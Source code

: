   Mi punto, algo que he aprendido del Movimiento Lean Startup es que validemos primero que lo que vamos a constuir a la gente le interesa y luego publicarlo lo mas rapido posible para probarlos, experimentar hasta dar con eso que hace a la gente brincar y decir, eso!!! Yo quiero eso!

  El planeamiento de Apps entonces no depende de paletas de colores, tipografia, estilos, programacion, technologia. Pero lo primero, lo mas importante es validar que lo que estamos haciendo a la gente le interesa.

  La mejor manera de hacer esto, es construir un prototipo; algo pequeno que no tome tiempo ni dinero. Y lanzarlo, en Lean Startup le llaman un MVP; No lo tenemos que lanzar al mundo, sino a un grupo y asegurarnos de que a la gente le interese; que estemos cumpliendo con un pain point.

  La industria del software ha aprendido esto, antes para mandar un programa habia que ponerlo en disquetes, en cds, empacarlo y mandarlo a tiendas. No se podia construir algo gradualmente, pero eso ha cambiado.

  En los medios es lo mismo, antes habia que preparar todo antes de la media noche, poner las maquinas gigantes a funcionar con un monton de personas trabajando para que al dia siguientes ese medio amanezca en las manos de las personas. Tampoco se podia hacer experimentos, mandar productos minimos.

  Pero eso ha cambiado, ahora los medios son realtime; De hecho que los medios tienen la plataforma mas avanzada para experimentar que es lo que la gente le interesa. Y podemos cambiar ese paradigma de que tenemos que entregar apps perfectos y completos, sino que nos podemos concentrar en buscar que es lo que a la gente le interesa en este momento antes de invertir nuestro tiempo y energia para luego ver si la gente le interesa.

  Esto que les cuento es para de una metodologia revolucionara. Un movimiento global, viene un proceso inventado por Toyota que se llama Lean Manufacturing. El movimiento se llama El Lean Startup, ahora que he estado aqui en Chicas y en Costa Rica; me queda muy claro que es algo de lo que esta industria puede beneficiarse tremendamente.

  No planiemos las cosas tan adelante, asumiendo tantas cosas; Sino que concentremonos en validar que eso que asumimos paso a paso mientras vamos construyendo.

--------

▶ **Task goal**
Retype the records above from the very first line down to the line with "Yo quiero eso!", keeping both of those lines. Include nothing beyond them.

▶ **Answer box**
Source code

:   Mi punto, algo que he aprendido del Movimiento Lean Startup es que validemos primero que lo que vamos a constuir a la gente le interesa y luego publicarlo lo mas rapido posible para probarlos, experimentar hasta dar con eso que hace a la gente brincar y decir, eso!!! Yo quiero eso!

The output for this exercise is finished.